Mr. Speaker, I would have liked to put my question to the hon. minister who spoke immediately before my colleague. However, I will put it to the member who just spoke.
The minister was telling us earlier that the federal government spends $51.6 a year on pension and old age security programs. It seems to me that the government is doing very well out of this.
The hours of volunteer work done by seniors in a year are worth $60 billion. They do volunteer work so that the provincial governments are able to make ends meet. Because of the transfer cutbacks, governments no longer have the resources to pay for the helpers who are needed in hospitals, child care centres, everywhere that people are needed. That includes community organizations that help poor people, the homeless and single mothers, and food banks.

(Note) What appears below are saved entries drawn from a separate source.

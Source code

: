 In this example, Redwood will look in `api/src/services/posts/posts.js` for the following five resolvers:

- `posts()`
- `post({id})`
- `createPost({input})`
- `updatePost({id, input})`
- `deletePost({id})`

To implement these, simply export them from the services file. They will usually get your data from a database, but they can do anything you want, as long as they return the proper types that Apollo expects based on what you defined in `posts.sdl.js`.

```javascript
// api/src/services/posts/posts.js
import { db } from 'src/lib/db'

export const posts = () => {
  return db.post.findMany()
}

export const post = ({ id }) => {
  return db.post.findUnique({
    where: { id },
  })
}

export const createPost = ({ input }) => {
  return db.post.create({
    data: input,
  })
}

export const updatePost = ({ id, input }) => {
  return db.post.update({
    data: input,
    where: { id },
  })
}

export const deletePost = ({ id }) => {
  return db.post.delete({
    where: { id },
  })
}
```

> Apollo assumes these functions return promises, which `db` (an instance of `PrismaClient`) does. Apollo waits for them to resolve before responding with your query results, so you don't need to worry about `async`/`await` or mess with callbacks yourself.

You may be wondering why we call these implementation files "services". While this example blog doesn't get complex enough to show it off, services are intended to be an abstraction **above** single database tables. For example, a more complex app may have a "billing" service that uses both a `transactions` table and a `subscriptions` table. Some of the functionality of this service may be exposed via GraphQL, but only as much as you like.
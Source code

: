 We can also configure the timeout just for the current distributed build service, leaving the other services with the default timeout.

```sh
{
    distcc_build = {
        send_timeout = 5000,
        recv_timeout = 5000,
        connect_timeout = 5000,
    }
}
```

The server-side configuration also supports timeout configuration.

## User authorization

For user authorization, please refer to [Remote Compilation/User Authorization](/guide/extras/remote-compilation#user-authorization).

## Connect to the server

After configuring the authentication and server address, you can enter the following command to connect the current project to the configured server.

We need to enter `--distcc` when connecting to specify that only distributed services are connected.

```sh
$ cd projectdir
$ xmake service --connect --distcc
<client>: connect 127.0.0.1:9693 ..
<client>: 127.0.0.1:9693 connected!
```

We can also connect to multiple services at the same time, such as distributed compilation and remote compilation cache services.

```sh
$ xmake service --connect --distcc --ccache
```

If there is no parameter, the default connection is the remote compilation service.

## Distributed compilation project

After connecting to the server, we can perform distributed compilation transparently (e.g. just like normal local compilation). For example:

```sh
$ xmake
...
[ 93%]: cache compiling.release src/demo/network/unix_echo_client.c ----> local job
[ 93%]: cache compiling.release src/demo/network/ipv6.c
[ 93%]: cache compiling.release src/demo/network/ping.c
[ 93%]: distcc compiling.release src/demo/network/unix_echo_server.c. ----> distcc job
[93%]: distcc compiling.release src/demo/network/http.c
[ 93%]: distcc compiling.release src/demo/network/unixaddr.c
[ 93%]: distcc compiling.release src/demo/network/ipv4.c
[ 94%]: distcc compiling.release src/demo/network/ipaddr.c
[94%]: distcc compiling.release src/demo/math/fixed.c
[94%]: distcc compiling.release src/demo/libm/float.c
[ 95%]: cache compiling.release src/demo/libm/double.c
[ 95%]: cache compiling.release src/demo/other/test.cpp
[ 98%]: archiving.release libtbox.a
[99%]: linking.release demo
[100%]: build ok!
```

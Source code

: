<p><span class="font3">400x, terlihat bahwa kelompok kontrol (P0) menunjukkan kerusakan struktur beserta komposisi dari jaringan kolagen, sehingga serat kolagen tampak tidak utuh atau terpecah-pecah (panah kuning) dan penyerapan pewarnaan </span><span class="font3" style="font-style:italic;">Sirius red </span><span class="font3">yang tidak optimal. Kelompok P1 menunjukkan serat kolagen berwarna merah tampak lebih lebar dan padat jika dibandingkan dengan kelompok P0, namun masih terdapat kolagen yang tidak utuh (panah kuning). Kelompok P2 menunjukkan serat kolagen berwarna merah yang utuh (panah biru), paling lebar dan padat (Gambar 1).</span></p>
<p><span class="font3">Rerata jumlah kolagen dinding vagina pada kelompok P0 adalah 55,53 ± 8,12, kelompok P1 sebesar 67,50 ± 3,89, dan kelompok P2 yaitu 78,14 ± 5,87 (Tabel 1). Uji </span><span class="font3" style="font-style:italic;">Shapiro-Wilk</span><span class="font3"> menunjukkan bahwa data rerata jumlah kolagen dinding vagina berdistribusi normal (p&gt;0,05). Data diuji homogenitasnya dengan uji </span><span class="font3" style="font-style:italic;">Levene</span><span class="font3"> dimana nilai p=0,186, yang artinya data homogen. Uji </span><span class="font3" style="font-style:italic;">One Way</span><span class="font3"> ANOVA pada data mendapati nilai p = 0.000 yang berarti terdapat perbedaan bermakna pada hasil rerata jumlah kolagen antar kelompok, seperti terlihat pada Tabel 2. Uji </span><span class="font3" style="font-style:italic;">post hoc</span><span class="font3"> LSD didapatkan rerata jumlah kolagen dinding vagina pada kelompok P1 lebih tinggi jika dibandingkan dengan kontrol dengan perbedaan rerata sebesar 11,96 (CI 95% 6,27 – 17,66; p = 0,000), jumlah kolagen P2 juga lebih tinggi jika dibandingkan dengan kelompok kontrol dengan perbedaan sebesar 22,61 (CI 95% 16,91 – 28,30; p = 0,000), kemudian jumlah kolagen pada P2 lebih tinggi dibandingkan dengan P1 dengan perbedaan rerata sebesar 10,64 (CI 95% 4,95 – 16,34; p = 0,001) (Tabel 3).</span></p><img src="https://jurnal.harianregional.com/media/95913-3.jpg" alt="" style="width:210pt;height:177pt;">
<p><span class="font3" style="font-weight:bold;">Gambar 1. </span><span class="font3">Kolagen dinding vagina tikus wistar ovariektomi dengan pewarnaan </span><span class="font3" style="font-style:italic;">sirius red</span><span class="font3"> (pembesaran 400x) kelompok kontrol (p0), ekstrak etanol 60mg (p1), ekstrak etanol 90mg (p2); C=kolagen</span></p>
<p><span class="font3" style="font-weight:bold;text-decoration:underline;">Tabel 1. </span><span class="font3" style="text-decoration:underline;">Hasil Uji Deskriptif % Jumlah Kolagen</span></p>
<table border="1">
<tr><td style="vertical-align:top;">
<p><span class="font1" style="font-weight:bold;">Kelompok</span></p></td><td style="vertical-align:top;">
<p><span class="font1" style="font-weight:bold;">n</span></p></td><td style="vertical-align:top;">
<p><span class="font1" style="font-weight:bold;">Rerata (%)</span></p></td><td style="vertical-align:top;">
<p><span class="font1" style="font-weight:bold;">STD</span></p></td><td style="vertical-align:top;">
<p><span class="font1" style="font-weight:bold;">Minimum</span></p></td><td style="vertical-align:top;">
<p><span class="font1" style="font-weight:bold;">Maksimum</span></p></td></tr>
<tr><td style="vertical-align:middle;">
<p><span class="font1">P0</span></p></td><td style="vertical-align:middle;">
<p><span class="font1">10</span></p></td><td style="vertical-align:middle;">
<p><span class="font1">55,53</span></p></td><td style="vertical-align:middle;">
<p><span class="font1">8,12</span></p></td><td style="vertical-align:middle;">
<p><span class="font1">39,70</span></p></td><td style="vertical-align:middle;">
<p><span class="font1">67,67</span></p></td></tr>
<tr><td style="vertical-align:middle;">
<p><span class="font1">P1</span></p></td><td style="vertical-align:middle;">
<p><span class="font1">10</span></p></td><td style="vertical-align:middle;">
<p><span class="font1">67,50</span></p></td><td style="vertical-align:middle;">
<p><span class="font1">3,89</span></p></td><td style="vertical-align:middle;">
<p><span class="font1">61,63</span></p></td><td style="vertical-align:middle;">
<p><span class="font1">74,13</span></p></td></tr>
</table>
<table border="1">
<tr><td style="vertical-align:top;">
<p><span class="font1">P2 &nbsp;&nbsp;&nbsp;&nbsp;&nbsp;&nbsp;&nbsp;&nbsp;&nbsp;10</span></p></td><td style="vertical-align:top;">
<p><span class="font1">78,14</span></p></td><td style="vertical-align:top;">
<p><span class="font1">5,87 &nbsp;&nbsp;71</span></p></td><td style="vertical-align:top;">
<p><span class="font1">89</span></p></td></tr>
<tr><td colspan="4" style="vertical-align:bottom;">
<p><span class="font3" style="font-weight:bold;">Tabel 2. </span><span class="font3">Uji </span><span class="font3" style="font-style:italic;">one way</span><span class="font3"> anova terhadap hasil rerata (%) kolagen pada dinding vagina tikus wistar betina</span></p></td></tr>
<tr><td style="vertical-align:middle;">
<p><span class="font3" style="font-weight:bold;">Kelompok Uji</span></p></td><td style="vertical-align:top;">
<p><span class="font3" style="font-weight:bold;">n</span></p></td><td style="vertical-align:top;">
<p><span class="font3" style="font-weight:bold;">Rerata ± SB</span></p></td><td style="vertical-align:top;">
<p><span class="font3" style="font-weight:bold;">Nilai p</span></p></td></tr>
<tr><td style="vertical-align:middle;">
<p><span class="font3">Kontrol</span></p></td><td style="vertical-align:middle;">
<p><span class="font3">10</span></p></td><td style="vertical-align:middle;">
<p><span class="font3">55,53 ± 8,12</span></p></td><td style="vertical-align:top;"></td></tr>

To give $51.6 billion to people who have given their lives to the country does not impress me at all.
However, I would like someone to explain to me why we do not give more consideration to these seniors, when we know that the poverty line has been set at $17,000, and the guaranteed income supplement and old age pension amount to $12,900 a year. That is below the poverty line. Earlier, there was back-patting going on about how the exemption for seniors’ income had been doubled, to $2,000 a year, so that a million and some hundred thousand seniors would no longer pay income tax. The reason they no longer have to pay tax is that they are very poor.
How can anyone smile while saying such things? I would like the member to explain this to me.